The Washington Post carried a story on Tuesday about a Virginia man who was acquitted of a charge of failing to stop for a school bus that was unloading passengers. His lawyer made an argument, accepted by the court upon appeal, that the relevant section of the statute had been misdrafted, ever since it was changed in 1970, and was missing a critical “at,” rendering it meaningless.
Here’s the section in question:
A person is guilty of reckless driving who fails to stop, when approaching from any direction, any school bus which is stopped on any highway, private road or school driveway for the purpose of taking on or discharging children.
The supposedly missing “at” should have appeared immediately following the word “stop,” according to the lawyer’s argument.

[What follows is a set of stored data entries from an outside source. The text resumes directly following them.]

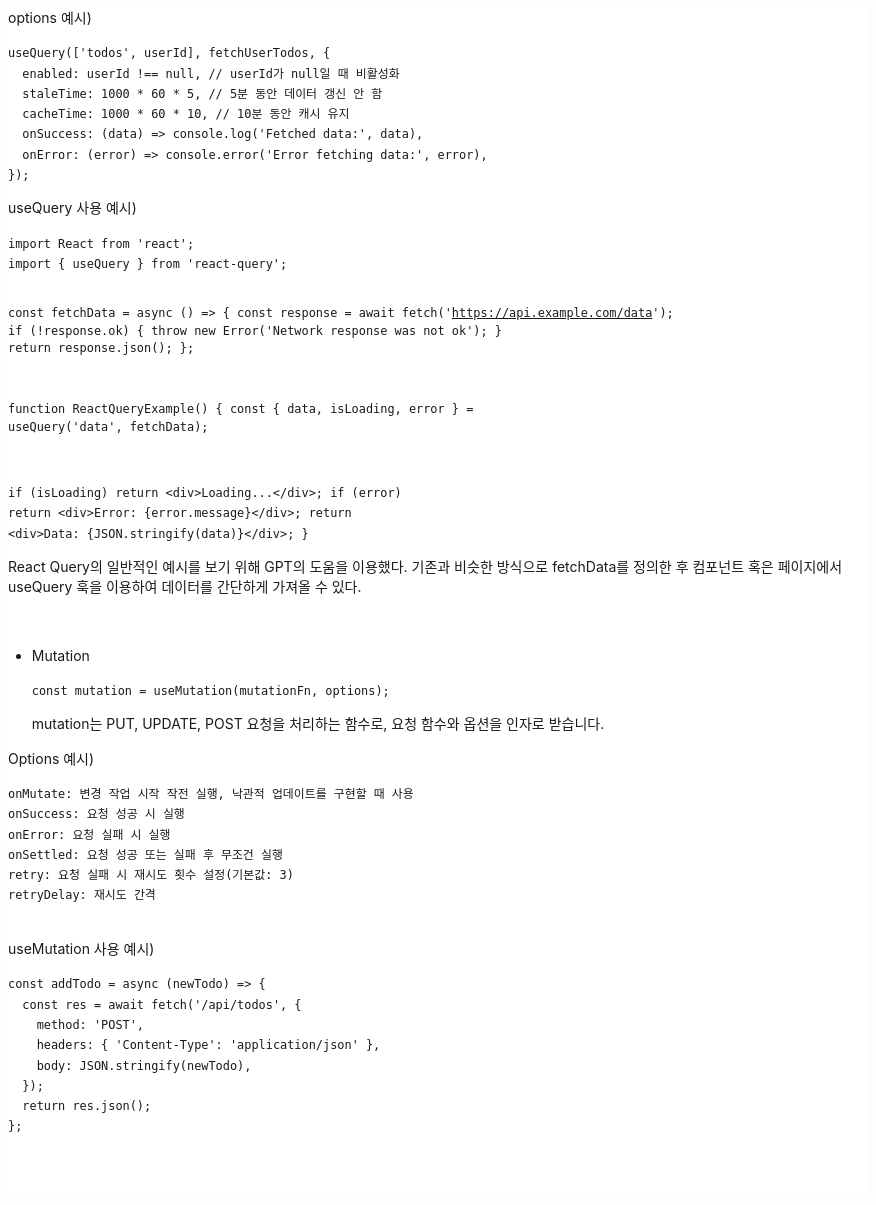 <p>options 예시)</p>
<pre><code class="language-js">useQuery(['todos', userId], fetchUserTodos, {
  enabled: userId !== null, // userId가 null일 때 비활성화
  staleTime: 1000 * 60 * 5, // 5분 동안 데이터 갱신 안 함
  cacheTime: 1000 * 60 * 10, // 10분 동안 캐시 유지
  onSuccess: (data) =&gt; console.log('Fetched data:', data),
  onError: (error) =&gt; console.error('Error fetching data:', error),
});</code></pre>
<p>useQuery 사용 예시)</p>
<pre><code class="language-js">import React from 'react';
import { useQuery } from 'react-query';

const fetchData = async () =&gt; {
  const response = await fetch('https://api.example.com/data');
  if (!response.ok) {
    throw new Error('Network response was not ok');
  }
  return response.json();
};

function ReactQueryExample() {
  const { data, isLoading, error } = useQuery('data', fetchData);

  if (isLoading) return &lt;div&gt;Loading...&lt;/div&gt;;
  if (error) return &lt;div&gt;Error: {error.message}&lt;/div&gt;;
  return &lt;div&gt;Data: {JSON.stringify(data)}&lt;/div&gt;;
}</code></pre>
<p>React Query의 일반적인 예시를 보기 위해 GPT의 도움을 이용했다. 기존과 비슷한 방식으로 fetchData를 정의한 후 컴포넌트 혹은 페이지에서 useQuery 훅을 이용하여 데이터를 간단하게 가져올 수 있다. </p>
<br />

<ul>
<li>Mutation<pre><code class="language-js">const mutation = useMutation(mutationFn, options);</code></pre>
mutation는 PUT, UPDATE, POST 요청을 처리하는 함수로, 요청 함수와 옵션을 인자로 받습니다.</li>
</ul>
<p>Options 예시)</p>
<pre><code class="language-js">onMutate: 변경 작업 시작 작전 실행, 낙관적 업데이트를 구현할 때 사용
onSuccess: 요청 성공 시 실행
onError: 요청 실패 시 실행
onSettled: 요청 성공 또는 실패 후 무조건 실행
retry: 요청 실패 시 재시도 횟수 설정(기본값: 3)
retryDelay: 재시도 간격</code></pre>
<br />
useMutation 사용 예시)

<pre><code>const addTodo = async (newTodo) =&gt; {
  const res = await fetch('/api/todos', {
    method: 'POST',
    headers: { 'Content-Type': 'application/json' },
    body: JSON.stringify(newTodo),
  });
  return res.json();
};
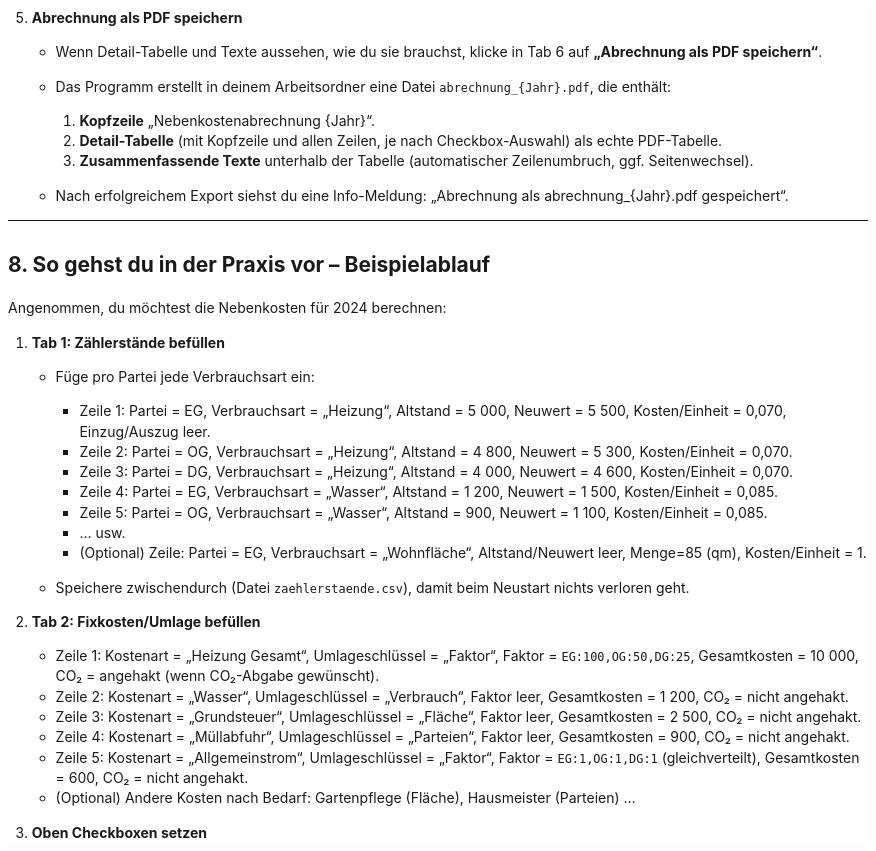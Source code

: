 5. **Abrechnung als PDF speichern**

   * Wenn Detail-Tabelle und Texte aussehen, wie du sie brauchst, klicke in Tab 6 auf **„Abrechnung als PDF speichern“**.
   * Das Programm erstellt in deinem Arbeitsordner eine Datei `abrechnung_{Jahr}.pdf`, die enthält:

     1. **Kopfzeile** „Nebenkostenabrechnung {Jahr}“.
     2. **Detail-Tabelle** (mit Kopfzeile und allen Zeilen, je nach Checkbox-Auswahl) als echte PDF-Tabelle.
     3. **Zusammenfassende Texte** unterhalb der Tabelle (automatischer Zeilenumbruch, ggf. Seitenwechsel).
   * Nach erfolgreichem Export siehst du eine Info-Meldung: „Abrechnung als abrechnung\_{Jahr}.pdf gespeichert“.

---

## 8. So gehst du in der Praxis vor – Beispielablauf

Angenommen, du möchtest die Nebenkosten für 2024 berechnen:

1. **Tab 1: Zählerstände befüllen**

   * Füge pro Partei jede Verbrauchsart ein:

     * Zeile 1: Partei = EG, Verbrauchsart = „Heizung“, Altstand = 5 000, Neuwert = 5 500, Kosten/Einheit = 0,070, Einzug/Auszug leer.
     * Zeile 2: Partei = OG, Verbrauchsart = „Heizung“, Altstand = 4 800, Neuwert = 5 300, Kosten/Einheit = 0,070.
     * Zeile 3: Partei = DG, Verbrauchsart = „Heizung“, Altstand = 4 000, Neuwert = 4 600, Kosten/Einheit = 0,070.
     * Zeile 4: Partei = EG, Verbrauchsart = „Wasser“, Altstand = 1 200, Neuwert = 1 500, Kosten/Einheit = 0,085.
     * Zeile 5: Partei = OG, Verbrauchsart = „Wasser“, Altstand = 900, Neuwert = 1 100, Kosten/Einheit = 0,085.
     * … usw.
     * (Optional) Zeile: Partei = EG, Verbrauchsart = „Wohnfläche“, Altstand/Neuwert leer, Menge=85 (qm), Kosten/Einheit = 1.
   * Speichere zwischendurch (Datei `zaehlerstaende.csv`), damit beim Neustart nichts verloren geht.

2. **Tab 2: Fixkosten/Umlage befüllen**

   * Zeile 1: Kostenart = „Heizung Gesamt“, Umlageschlüssel = „Faktor“, Faktor = `EG:100,OG:50,DG:25`, Gesamtkosten = 10 000, CO₂ = angehakt (wenn CO₂-Abgabe gewünscht).
   * Zeile 2: Kostenart = „Wasser“, Umlageschlüssel = „Verbrauch“, Faktor leer, Gesamtkosten = 1 200, CO₂ = nicht angehakt.
   * Zeile 3: Kostenart = „Grundsteuer“, Umlageschlüssel = „Fläche“, Faktor leer, Gesamtkosten = 2 500, CO₂ = nicht angehakt.
   * Zeile 4: Kostenart = „Müllabfuhr“, Umlageschlüssel = „Parteien“, Faktor leer, Gesamtkosten = 900, CO₂ = nicht angehakt.
   * Zeile 5: Kostenart = „Allgemeinstrom“, Umlageschlüssel = „Faktor“, Faktor = `EG:1,OG:1,DG:1` (gleichverteilt), Gesamtkosten = 600, CO₂ = nicht angehakt.
   * (Optional) Andere Kosten nach Bedarf: Gartenpflege (Fläche), Hausmeister (Parteien) …

3. **Oben Checkboxen setzen**
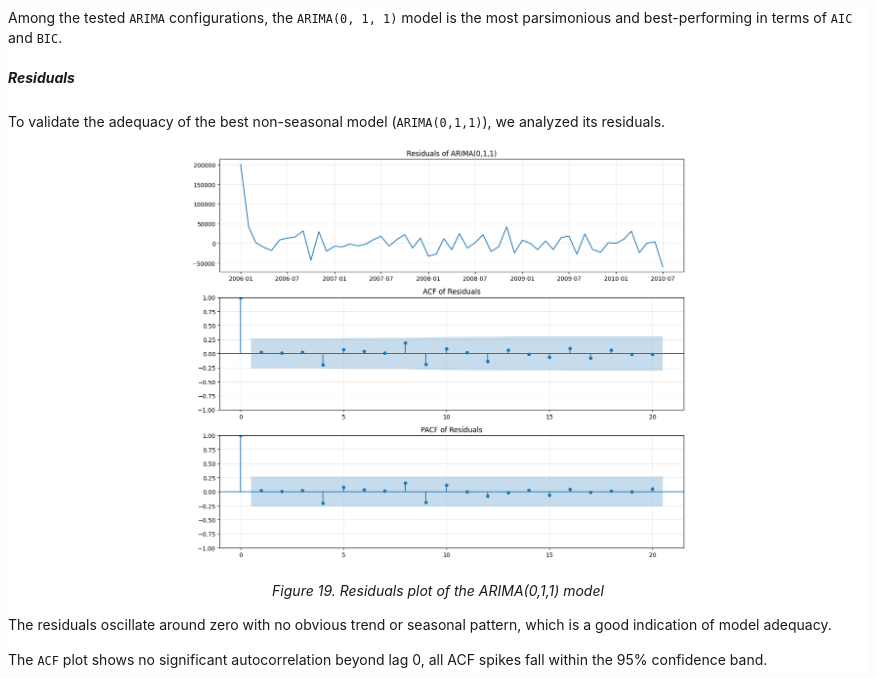 Among the tested `ARIMA` configurations, the `ARIMA(0, 1, 1)` model is the most parsimonious and best-performing in terms of `AIC` and `BIC`.

##### Residuals
To validate the adequacy of the best non-seasonal model (`ARIMA(0,1,1)`), we analyzed its residuals.

<div align="center">
  <img src="figures/arima_residuals.png" alt="Residuals plot of the ARIMA(0,1,1) model" width="500"/>
  <p><em>Figure 19. Residuals plot of the ARIMA(0,1,1) model</em></p>
</div>

The residuals oscillate around zero with no obvious trend or seasonal pattern, which is a good indication of model adequacy.

The `ACF` plot shows no significant autocorrelation beyond lag 0, all ACF spikes fall within the 95% confidence band.
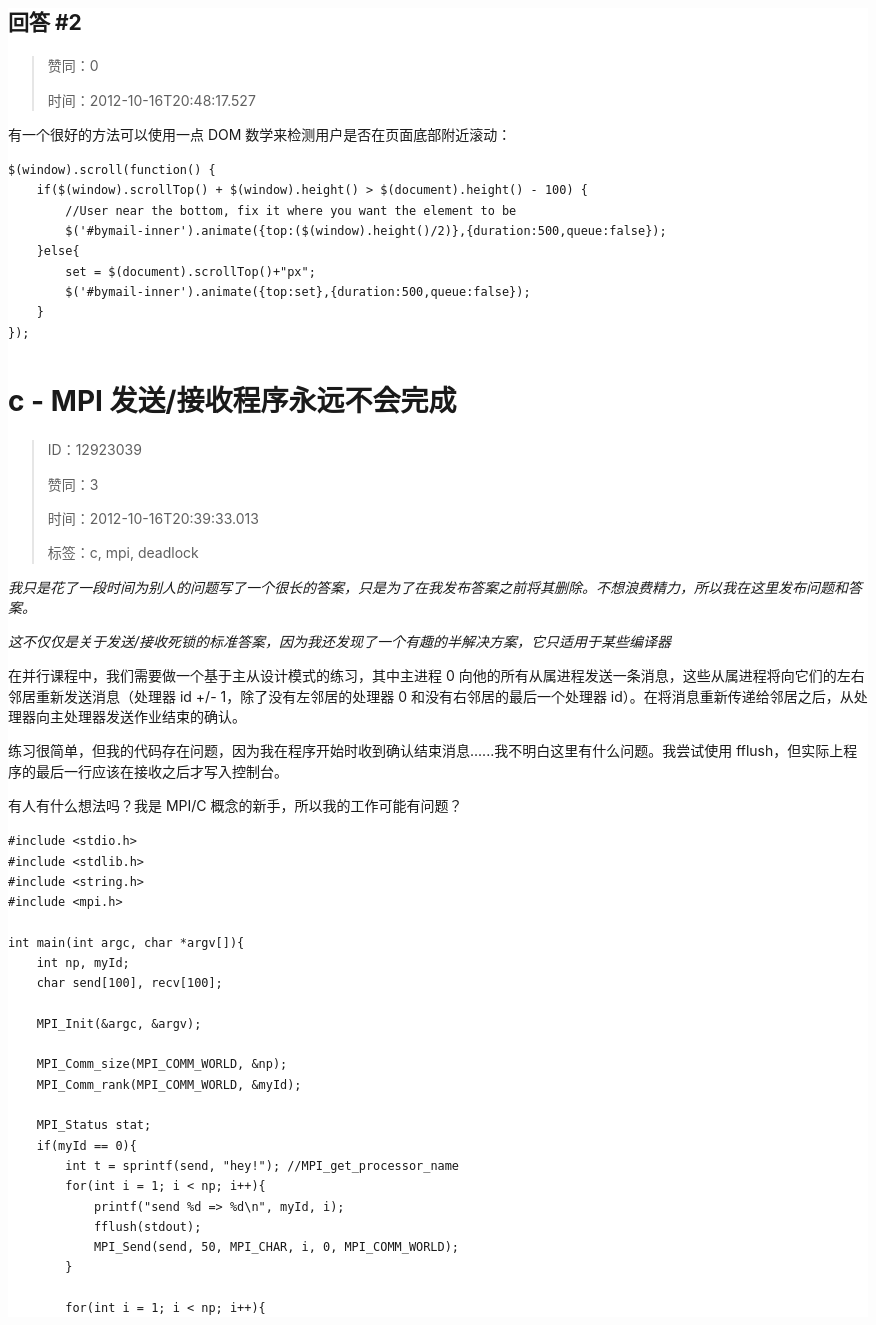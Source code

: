 ## 回答 #2

> 赞同：0
> 
> 时间：2012-10-16T20:48:17.527

有一个很好的方法可以使用一点 DOM 数学来检测用户是否在页面底部附近滚动：

```
$(window).scroll(function() {
    if($(window).scrollTop() + $(window).height() > $(document).height() - 100) {
        //User near the bottom, fix it where you want the element to be
        $('#bymail-inner').animate({top:($(window).height()/2)},{duration:500,queue:false});
    }else{
        set = $(document).scrollTop()+"px";
        $('#bymail-inner').animate({top:set},{duration:500,queue:false});
    }
}); 
```

# c - MPI 发送/接收程序永远不会完成

> ID：12923039
> 
> 赞同：3
> 
> 时间：2012-10-16T20:39:33.013
> 
> 标签：c, mpi, deadlock

*我只是花了一段时间为别人的问题写了一个很长的答案，只是为了在我发布答案之前将其删除。不想浪费精力，所以我在这里发布问题和答案。*

*这不仅仅是关于发送/接收死锁的标准答案，因为我还发现了一个有趣的半解决方案，它只适用于某些编译器*

在并行课程中，我们需要做一个基于主从设计模式的练习，其中主进程 0 向他的所有从属进程发送一条消息，这些从属进程将向它们的左右邻居重新发送消息（处理器 id +/- 1，除了没有左邻居的处理器 0 和没有右邻居的最后一个处理器 id）。在将消息重新传递给邻居之后，从处理器向主处理器发送作业结束的确认。

练习很简单，但我的代码存在问题，因为我在程序开始时收到确认结束消息......我不明白这里有什么问题。我尝试使用 fflush，但实际上程序的最后一行应该在接收之后才写入控制台。

有人有什么想法吗？我是 MPI/C 概念的新手，所以我的工作可能有问题？

```
#include <stdio.h>
#include <stdlib.h>
#include <string.h>
#include <mpi.h>

int main(int argc, char *argv[]){
    int np, myId;
    char send[100], recv[100];

    MPI_Init(&argc, &argv);

    MPI_Comm_size(MPI_COMM_WORLD, &np);
    MPI_Comm_rank(MPI_COMM_WORLD, &myId);

    MPI_Status stat;
    if(myId == 0){
        int t = sprintf(send, "hey!"); //MPI_get_processor_name
        for(int i = 1; i < np; i++){
            printf("send %d => %d\n", myId, i);
            fflush(stdout);
            MPI_Send(send, 50, MPI_CHAR, i, 0, MPI_COMM_WORLD);
        }

        for(int i = 1; i < np; i++){
```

In support of his argument, the appellant submitted a statement from a professor of English, who said:
…that the phrase “when approaching from any direction” is a nonrestrictive modifier and can be removed from the sentence. “As a result,” [the professor] wrote, “the grammatical core of the first half of the sentence would read, ‘A person is guilty of reckless driving who fails to stop any school bus. . . . ‘ This is a cohesive, grammatically correct sentence that conveys a clear if not very reasonable meaning.”
Is the interpretation accepted by the court correct?
One further piece of information may (or may not) be of assistance:
The 1970 predecessor section (which the Post completely messed up, ironically) seems to have read as follows:
A person shall be guilty of reckless driving who shall:
(f) Fail to stop at a school bus whether publicly or privately owned and whether transporting children to, from, or in connection with a public or private school stopped on a highway for the purpose of taking on or discharging school children, when approaching the same from any direction and to remain stopped until all school children are clear of the highway and the bus is put in motion, [etc.]
I know how the 1970 section in fact read thanks to an analysis of this case by Mark Liberman of Language Log and the interesting comments that his post attracted. Compare your opinion with his and those of his readers.